Les élèves ont sélectionné des idées prometteuses à l’intérieur des contributions de leurs pairs et ont consulté les idées sélectionnées par leur classe, certains s’en sont ensuite inspirés afin de contribuer au discours collectif. Ils les ont utilisées pour orienter leurs recherches, et pour poursuivre leur(s) investigation(s). Pour les classes A et B, l’Élève B-6 soutient que: On peut l’utiliser pour voir ce que les gens aiment le plus, pour savoir sur quoi on va travailler, continuer les projets par rapport à ce qui a été surligné. L’Élève A-1 ajoute: C’est sûr que c’est différent, les enseignantes peuvent savoir ce qui nous intéresse. Ce propos d’élève laisse sous-entendre ici le rôle de l’enseignante dans l’orientation et l’organisation du travail collectif futur et en fonction des idées prometteuses. Dans les classes C et D, l’outil a servi à l’élaboration du discours collectif en permettant à certains élèves de consulter les idées prometteuses sélectionnées pour s’assurer que leur contribution soit pertinente, comme le précise l’Élève C-5: Oui je me suis servi de ça, c’est sûr que ça aidait, ça nous aidait à vraiment choisir ce qu’on allait dire, pour ne pas se répéter.

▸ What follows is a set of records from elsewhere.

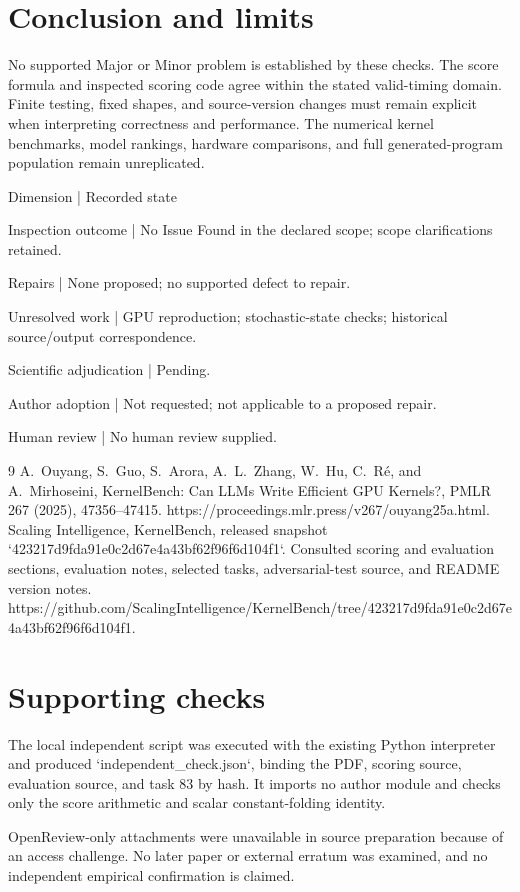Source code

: \documentclass[10pt]{article}
\begin{document}
\section*{Conclusion and limits}
No supported Major or Minor problem is established by these checks. The score formula and inspected scoring code agree within the stated valid-timing domain. Finite testing, fixed shapes, and source-version changes must remain explicit when interpreting correctness and performance. The numerical kernel benchmarks, model rankings, hardware comparisons, and full generated-program population remain unreplicated.\par
Dimension | Recorded state\par
Inspection outcome | No Issue Found in the declared scope; scope clarifications retained.\par
Repairs | None proposed; no supported defect to repair.\par
Unresolved work | GPU reproduction; stochastic-state checks; historical source/output correspondence.\par
Scientific adjudication | Pending.\par
Author adoption | Not requested; not applicable to a proposed repair.\par
Human review | No human review supplied.\par
9 A. Ouyang, S. Guo, S. Arora, A. L. Zhang, W. Hu, C. Ré, and A. Mirhoseini, KernelBench: Can LLMs Write Efficient GPU Kernels?, PMLR 267 (2025), 47356–47415. https://proceedings.mlr.press/v267/ouyang25a.html. Scaling Intelligence, KernelBench, released snapshot `423217d9fda91e0c2d67e4a43bf62f96f6d104f1`. Consulted scoring and evaluation sections, evaluation notes, selected tasks, adversarial-test source, and README version notes. https://github.com/ScalingIntelligence/KernelBench/tree/423217d9fda91e0c2d67e4a43bf62f96f6d104f1.\par
\section*{Supporting checks}
The local independent script was executed with the existing Python interpreter and produced `independent\_check.json`, binding the PDF, scoring source, evaluation source, and task 83 by hash. It imports no author module and checks only the score arithmetic and scalar constant-folding identity.\par
OpenReview-only attachments were unavailable in source preparation because of an access challenge. No later paper or external erratum was examined, and no independent empirical confirmation is claimed.\par
\end{document}
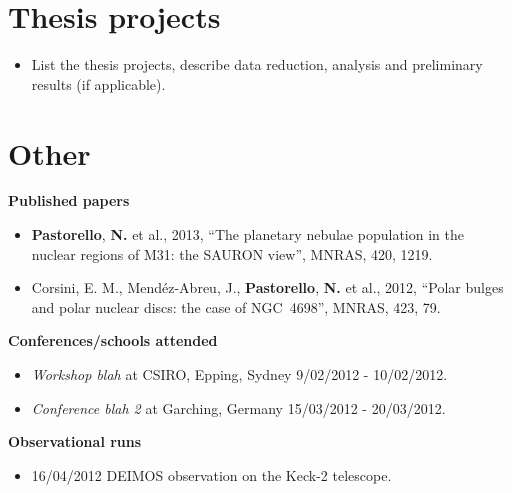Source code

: \documentclass[useAMS,usenatbib,onecolumn]{mn2e}
\begin{document}
\section{Thesis projects}
\label{sec:projects}    

\begin{itemize}
	\item{List the thesis projects, describe data reduction, analysis and preliminary results (if applicable).}
\end{itemize}




\section{Other}
\label{sec:other}         

	\noindent\textbf{Published papers}
	\begin{itemize}
  		\item{\textbf{Pastorello}, \textbf{N.} et al., 2013}, ``The planetary nebulae population in the nuclear regions of M31: the SAURON view'', MNRAS, 420, 1219.
  		\item{Corsini, E. M., Mend\'ez-Abreu, J., \textbf{Pastorello}, \textbf{N.} et al., 2012}, ``Polar bulges and polar nuclear discs: the case of NGC~4698'', MNRAS, 423, 79.	
	\end{itemize}
	


	\noindent\textbf{Conferences/schools attended}
	\begin{itemize}
  		\item{\textit{Workshop blah}} at CSIRO, Epping, Sydney 9/02/2012 - 10/02/2012. 
  		\item{\textit{Conference blah 2}} at Garching, Germany 15/03/2012 - 20/03/2012. 
	\end{itemize}

	\textbf{Observational runs}
	\begin{itemize}
		\item{16/04/2012} DEIMOS observation on the Keck-2 telescope.
	\end{itemize}
\end{document}
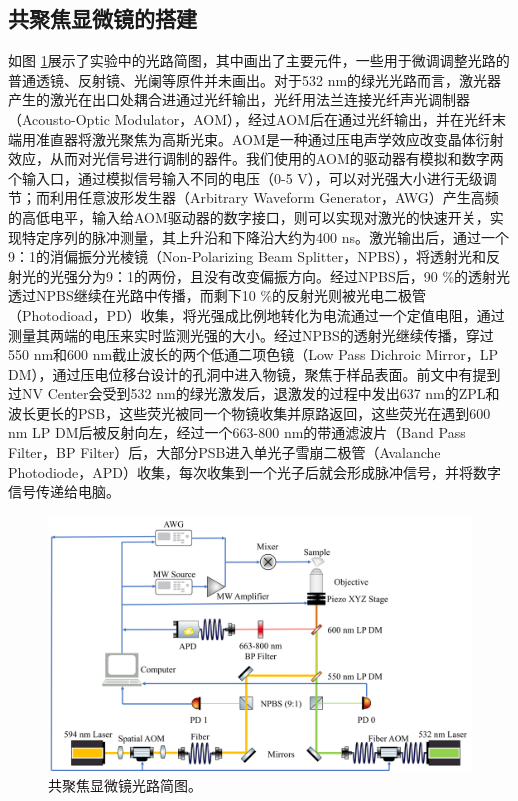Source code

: \documentclass[type = bachelor, oneside]{whu-thesis}
\begin{document}
\subsection{共聚焦显微镜的搭建}
如图 \ref{fig: Light Path}展示了实验中的光路简图，其中画出了主要元件，一些用于微调调整光路的普通透镜、反射镜、光阑等原件并未画出。对于532 nm的绿光光路而言，激光器产生的激光在出口处耦合进通过光纤输出，光纤用法兰连接光纤声光调制器（Acousto-Optic Modulator，AOM），经过AOM后在通过光纤输出，并在光纤末端用准直器将激光聚焦为高斯光束。AOM是一种通过压电声学效应改变晶体衍射效应，从而对光信号进行调制的器件。我们使用的AOM的驱动器有模拟和数字两个输入口，通过模拟信号输入不同的电压（0-5 V），可以对光强大小进行无级调节；而利用任意波形发生器（Arbitrary Waveform Generator，AWG）产生高频的高低电平，输入给AOM驱动器的数字接口，则可以实现对激光的快速开关，实现特定序列的脉冲测量，其上升沿和下降沿大约为400 ns。激光输出后，通过一个9：1的消偏振分光棱镜（Non-Polarizing Beam Splitter，NPBS），将透射光和反射光的光强分为9：1的两份，且没有改变偏振方向。经过NPBS后，90 \%的透射光透过NPBS继续在光路中传播，而剩下10 \%的反射光则被光电二极管（Photodioad，PD）收集，将光强成比例地转化为电流通过一个定值电阻，通过测量其两端的电压来实时监测光强的大小。经过NPBS的透射光继续传播，穿过550 nm和600 nm截止波长的两个低通二项色镜（Low Pass Dichroic Mirror，LP DM），通过压电位移台设计的孔洞中进入物镜，聚焦于样品表面。前文中有提到过NV Center会受到532 nm的绿光激发后，退激发的过程中发出637 nm的ZPL和波长更长的PSB，这些荧光被同一个物镜收集并原路返回，这些荧光在遇到600 nm LP DM后被反射向左，经过一个663-800 nm的带通滤波片（Band Pass Filter，BP Filter）后，大部分PSB进入单光子雪崩二极管（Avalanche Photodiode，APD）收集，每次收集到一个光子后就会形成脉冲信号，并将数字信号传递给电脑。
\begin{figure}
  \centering
  \includegraphics[width=1.0\textwidth]{figures/Chapter 2/Light Path.png}
  \caption[共聚焦显微镜光路简图]{共聚焦显微镜光路简图。}
  \label{fig: Light Path}
\end{figure}
\end{document}

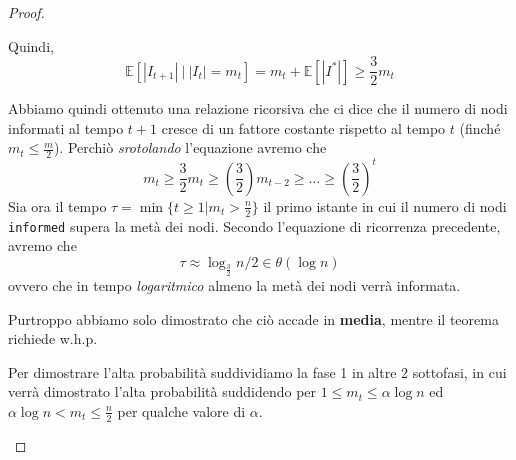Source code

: \begin{teorema}
\begin{proof}
\begin{description}
            Quindi, 
            \[
                \mathbb{E}\left[ |I_{t+1}|\ |\ |I_t| = m_t \right] = m_t + \mathbb{E}[|I^*|] \geq \frac{3}{2}m_t
            \]

            Abbiamo quindi ottenuto una relazione ricorsiva che ci dice che il numero di nodi informati al tempo $t + 1$ cresce di un fattore costante rispetto al tempo $t$ (finché $m_t \leq \frac{m}{2}$). Perchiò \textit{srotolando} l'equazione avremo che
            \[
                m_t \geq \frac{3}{2}m_t \geq \left(\frac{3}{2}\right)m_{t-2} \geq \dots \geq \left(\frac{3}{2}\right)^t
            \]
            Sia ora il tempo $\tau = \min \{t \geq 1 | m_t > \frac{n}{2}\}$ il primo istante in cui il numero di nodi \texttt{informed} supera la metà dei nodi. Secondo l'equazione di ricorrenza precedente, avremo che
            \[
                \tau \approx \log_{\frac{3}{2}} n/2 \in \theta(\log n)
            \]
            ovvero che in tempo \textit{logaritmico} almeno la metà dei nodi verrà informata.

            Purtroppo abbiamo solo dimostrato che ciò accade in \textbf{media}, mentre il teorema richiede w.h.p.

            Per dimostrare l'alta probabilità suddividiamo la fase 1 in altre 2 sottofasi, in cui verrà dimostrato l'alta probabilità suddidendo per $1 \leq m_t \leq \alpha \log n$ ed $\alpha \log n < m_t \leq \frac{n}{2}$ per qualche valore di $\alpha$.


\end{description}
\end{proof}
\end{teorema}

4.1.3 Un usage basé sur une compréhension de l’idée prometteuse comme étant au service de chacun ou du collectif
Plusieurs élèves des différentes dyades décrivaient les idées prometteuses comme étant des mots importants ou des mots clés dans les contributions de leurs pairs, l’Élève C-6 explique: C’est surtout le mot le plus important dans la question ou la réponse. D’autres les percevaient comme étant des idées ou des informations importantes:
Élève D-9: Je lisais et ce que je trouvais, qui était le meilleur, je le surlignais.
Élève B-7: Souligner, je dirais si vous trouvez des affaires intéressantes, tu peux aller les souligner, et choisir la couleur jaune et trouver ce qui est important dans ce que les gens ont expliqué.

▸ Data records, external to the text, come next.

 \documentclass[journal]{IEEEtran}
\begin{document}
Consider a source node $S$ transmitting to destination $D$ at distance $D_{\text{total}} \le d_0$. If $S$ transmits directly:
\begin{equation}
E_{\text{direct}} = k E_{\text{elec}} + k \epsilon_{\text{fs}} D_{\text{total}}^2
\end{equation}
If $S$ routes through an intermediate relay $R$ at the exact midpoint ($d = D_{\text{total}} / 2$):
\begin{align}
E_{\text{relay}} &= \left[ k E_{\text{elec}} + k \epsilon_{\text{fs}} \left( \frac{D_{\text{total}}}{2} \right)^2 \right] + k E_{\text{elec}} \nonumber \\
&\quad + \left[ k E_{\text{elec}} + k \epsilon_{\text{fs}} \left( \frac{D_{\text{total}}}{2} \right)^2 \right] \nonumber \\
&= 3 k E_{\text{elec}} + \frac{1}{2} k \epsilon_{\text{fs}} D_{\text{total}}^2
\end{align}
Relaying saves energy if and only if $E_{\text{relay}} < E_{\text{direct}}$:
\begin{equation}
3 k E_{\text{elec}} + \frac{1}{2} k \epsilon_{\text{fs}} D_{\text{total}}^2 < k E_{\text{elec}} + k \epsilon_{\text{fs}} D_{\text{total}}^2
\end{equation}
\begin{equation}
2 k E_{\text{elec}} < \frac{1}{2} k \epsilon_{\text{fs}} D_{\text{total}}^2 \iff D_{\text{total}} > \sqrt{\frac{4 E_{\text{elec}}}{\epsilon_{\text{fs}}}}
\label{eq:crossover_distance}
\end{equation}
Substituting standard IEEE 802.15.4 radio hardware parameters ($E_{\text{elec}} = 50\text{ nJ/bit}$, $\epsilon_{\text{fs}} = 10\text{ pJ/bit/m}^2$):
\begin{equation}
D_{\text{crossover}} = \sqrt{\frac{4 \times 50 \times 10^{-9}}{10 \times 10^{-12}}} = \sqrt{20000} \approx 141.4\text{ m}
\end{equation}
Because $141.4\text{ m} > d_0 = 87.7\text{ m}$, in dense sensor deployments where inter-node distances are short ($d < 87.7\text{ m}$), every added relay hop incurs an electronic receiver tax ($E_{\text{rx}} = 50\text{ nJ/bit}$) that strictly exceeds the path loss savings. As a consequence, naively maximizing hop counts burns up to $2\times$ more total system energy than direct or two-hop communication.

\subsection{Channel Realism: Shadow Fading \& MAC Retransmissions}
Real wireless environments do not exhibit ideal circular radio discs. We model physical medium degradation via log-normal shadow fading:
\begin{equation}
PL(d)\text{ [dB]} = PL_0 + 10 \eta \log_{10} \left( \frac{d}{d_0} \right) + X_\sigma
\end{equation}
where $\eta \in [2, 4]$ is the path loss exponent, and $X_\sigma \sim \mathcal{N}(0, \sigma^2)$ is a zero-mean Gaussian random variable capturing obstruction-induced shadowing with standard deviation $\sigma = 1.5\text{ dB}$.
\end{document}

Élève A-3: Je vais lire au complet le texte, et je vais voir c’est quoi le contexte, les informations importantes, lorsque c’est bon de le savoir.

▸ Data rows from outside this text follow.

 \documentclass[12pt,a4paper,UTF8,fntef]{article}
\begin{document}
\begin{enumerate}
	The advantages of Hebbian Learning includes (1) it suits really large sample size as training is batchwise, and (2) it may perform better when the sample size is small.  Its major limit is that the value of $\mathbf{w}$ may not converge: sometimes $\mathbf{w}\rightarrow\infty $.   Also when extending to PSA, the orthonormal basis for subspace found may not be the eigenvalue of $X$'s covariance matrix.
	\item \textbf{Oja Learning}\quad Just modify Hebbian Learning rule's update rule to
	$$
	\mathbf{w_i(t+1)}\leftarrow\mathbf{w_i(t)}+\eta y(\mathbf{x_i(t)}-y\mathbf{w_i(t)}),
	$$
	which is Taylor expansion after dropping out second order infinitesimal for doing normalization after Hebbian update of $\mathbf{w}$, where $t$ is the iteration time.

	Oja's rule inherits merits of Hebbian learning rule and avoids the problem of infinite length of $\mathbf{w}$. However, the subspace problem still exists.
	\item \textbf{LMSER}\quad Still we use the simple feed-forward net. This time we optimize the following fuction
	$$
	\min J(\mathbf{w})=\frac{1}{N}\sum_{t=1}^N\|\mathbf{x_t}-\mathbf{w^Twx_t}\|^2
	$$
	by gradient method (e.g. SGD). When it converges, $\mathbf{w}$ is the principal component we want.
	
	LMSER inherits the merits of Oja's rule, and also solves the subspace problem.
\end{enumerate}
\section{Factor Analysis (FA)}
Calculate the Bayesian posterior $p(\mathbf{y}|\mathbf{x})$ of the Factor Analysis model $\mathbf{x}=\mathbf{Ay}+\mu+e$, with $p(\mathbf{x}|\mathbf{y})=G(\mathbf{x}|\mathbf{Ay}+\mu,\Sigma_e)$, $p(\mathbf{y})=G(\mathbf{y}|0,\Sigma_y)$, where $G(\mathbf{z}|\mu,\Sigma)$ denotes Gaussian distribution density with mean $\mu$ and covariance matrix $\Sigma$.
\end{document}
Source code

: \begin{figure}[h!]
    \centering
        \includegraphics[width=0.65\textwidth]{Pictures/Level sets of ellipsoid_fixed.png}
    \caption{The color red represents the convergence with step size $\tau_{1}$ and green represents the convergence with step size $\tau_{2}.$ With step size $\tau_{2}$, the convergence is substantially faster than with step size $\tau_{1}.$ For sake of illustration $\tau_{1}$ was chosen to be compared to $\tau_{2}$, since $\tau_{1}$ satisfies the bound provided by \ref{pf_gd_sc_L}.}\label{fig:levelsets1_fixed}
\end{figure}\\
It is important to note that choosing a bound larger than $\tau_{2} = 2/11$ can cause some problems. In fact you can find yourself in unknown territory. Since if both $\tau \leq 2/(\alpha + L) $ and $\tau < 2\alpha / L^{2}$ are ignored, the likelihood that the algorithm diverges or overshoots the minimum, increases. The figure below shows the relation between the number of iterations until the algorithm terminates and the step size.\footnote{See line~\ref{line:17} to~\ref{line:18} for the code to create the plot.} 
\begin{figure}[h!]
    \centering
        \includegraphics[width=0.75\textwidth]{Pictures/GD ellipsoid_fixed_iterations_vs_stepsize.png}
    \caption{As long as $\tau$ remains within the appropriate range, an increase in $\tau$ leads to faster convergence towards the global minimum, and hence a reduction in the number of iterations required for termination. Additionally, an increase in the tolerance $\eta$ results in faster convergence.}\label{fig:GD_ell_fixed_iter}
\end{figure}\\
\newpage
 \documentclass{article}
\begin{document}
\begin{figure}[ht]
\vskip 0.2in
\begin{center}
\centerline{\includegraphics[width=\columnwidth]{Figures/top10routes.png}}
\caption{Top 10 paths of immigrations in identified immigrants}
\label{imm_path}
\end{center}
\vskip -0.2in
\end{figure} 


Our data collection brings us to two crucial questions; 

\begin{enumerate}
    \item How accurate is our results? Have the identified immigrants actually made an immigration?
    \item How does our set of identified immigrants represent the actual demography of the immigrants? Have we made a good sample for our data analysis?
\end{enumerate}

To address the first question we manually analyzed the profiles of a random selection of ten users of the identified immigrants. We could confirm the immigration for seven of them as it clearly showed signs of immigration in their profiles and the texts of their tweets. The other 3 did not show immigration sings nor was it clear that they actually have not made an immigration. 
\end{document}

Quelques élèves percevaient davantage les idées prometteuses comme étant au service du collectif et les voyaient comme des idées intéressantes ou nouvelles. Ainsi l’explique l’Élève A-2: J’ai regardé et j’ai trouvé que c’était intelligent avec des questions ou ce sont des idées que je connais pas, que je voudrais plus en savoir. L’Élève B-6 ajoute: ...je surligne ce qui serait intéressant pour la classe. Aussi, un élève sur cinq définissait les idées prometteuses comme étant au service de la poursuite de l’investigation collective. Par exemple, pour l’Élève C-6, les idées prometteuses, c’est ce qui nous promet quelque chose, promettre quelque chose ça veut dire que ça peut nous aider à faire quelque chose. Dans les deux cas, les élèves ont surtout perçu les idées prometteuses comme une aide individuelle qui leur permettait de mettre en lumière les mots clés ou les informations importantes. De plus, l’outil IPROM leur permet de consulter facilement les idées de leurs pairs et de cibler les idées importantes dans le discours collectif. Un usage timide de l’outil a été fait au service du discours collectif, certains élèves percevaient davantage les idées prometteuses comme des idées intéressantes qui pouvaient les amener plus loin, ce qui pouvait leur permettre de faire, d’orienter et de faire avancer le discours collectif. Ces compréhensions différenciées des élèves ne sont pas sans influencer la sélection des idées qu’ils identifient comme étant prometteuses.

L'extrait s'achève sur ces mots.